Despite its manifest troubles, the Times is in a pretty good position to compete with the Tribune in Chicago, largely because the Tribune is as dull as a sack full of wet newsprint and suffers locally from a well-earned reputation for stuffy, censorious parochialism. The Times has always had a very good foothold in Chicago because there is no local alternative for the sort of people who read the Times—curious, smart, and not invested in Chicago's bottomless Second City status anxiety. The Tribune, on the other hand, is pitched directly at suburban blue-haired ladies who are given to write angry letters to the paper, and the definition of a successful editorial initiative at the Trib is one that does not generate angry letters from blue-haired suburban ladies.

But the Times isn't actually getting into the local news business in Chicago itself; instead, it is outsourcing the coverage to something called the Chicago News Cooperative, a newly formed non-profit designed to "provide high quality, professionally edited news and commentary to the Chicago region on the Web, in print and over the airwaves," according to a news release announcing its formation. So who's heading up CNC? Why, James O'Shea, the Tribune's former managing editor. On its board is Ann Marie Lipinski, the Trib's former top editor and O'Shea's former boss. And writing a column for CNC's "branded content" in the Times will be former managing editor for features Jim Warren. In other words, the Times is taking a whack at the Trib by hiring the people whose complacency and abject failure to create a newspaper worth reading made the Trib vulnerable to a whack-taking in the first place.

Your blogger knows something about that complacency because I labored under Lipinski, O'Shea, and Warren's "professional editing" at the Tribune for several years, as did my wife. The entire organization was seized by their collective panic at lowering revenues, plummeting readership (I quite literally never met a Tribune subscriber socially during my five years in Chicago), and frequently aborted frantic attempts to do something—hastily convened committees to launch new sections produced prototypes that languished for months and months in sad little piles around the newsroom as reminders of the paper's institutional paralysis.

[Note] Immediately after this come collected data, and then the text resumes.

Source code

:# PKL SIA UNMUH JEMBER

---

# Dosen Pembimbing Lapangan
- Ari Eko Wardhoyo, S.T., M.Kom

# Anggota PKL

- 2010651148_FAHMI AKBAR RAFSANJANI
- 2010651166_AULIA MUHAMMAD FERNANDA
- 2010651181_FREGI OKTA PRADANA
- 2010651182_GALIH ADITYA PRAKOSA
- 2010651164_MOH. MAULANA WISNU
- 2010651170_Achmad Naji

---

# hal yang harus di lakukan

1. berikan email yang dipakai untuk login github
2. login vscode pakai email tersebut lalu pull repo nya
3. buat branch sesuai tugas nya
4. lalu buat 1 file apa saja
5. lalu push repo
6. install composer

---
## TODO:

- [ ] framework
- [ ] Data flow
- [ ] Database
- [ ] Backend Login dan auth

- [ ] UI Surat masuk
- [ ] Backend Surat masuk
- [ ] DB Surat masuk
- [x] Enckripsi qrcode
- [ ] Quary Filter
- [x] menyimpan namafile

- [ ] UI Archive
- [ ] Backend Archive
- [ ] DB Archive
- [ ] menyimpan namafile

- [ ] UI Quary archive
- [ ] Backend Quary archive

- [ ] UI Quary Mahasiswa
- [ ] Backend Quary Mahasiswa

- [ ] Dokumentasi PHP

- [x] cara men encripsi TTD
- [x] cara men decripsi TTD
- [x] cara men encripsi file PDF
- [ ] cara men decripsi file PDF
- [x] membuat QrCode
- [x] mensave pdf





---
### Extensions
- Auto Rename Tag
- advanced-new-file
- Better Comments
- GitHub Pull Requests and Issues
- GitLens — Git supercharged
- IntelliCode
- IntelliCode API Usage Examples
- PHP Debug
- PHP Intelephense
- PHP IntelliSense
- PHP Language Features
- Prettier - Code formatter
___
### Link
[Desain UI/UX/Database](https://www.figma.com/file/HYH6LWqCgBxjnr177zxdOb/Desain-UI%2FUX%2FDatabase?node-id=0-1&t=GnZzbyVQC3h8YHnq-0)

Meanwhile, there were days when the front page consisted almost entirely of wire copy, when editors picked up two-week-old Los Angeles Times stories to fill out sections, and when Lipinski reacted to the appearance of a bad word—actually, a cheeky, punny reference to a bad word in a headline—by dragging editors to the printing plant after hours and forcing them to physically remove the offending section from the next day's bundled editions.

And then there was the night that, after filing a story on Dan Rather, I went home to see if it had gotten any blog pick-up. I Googled for it, only to discover that it hadn't yet been posted on the Tribune's web site. But it had made it to the site of the Kansas City Star, which subscribed to the Tribune's wires. Lipinski and O'Shea's paper, in the nation's third-largest market, didn't get the story up until the next morning, because the web folks had gone home. But Kansas City's daily managed to get it out there for them.

Anyway, those are the folks who will be, in O'Shea's words, "adapt[ing] to new technologies and devis[ing] some creative, innovative ways to fulfill our obligations" as journalists. They certainly didn't get it right the first time; we wish them luck in this circle-back attempt.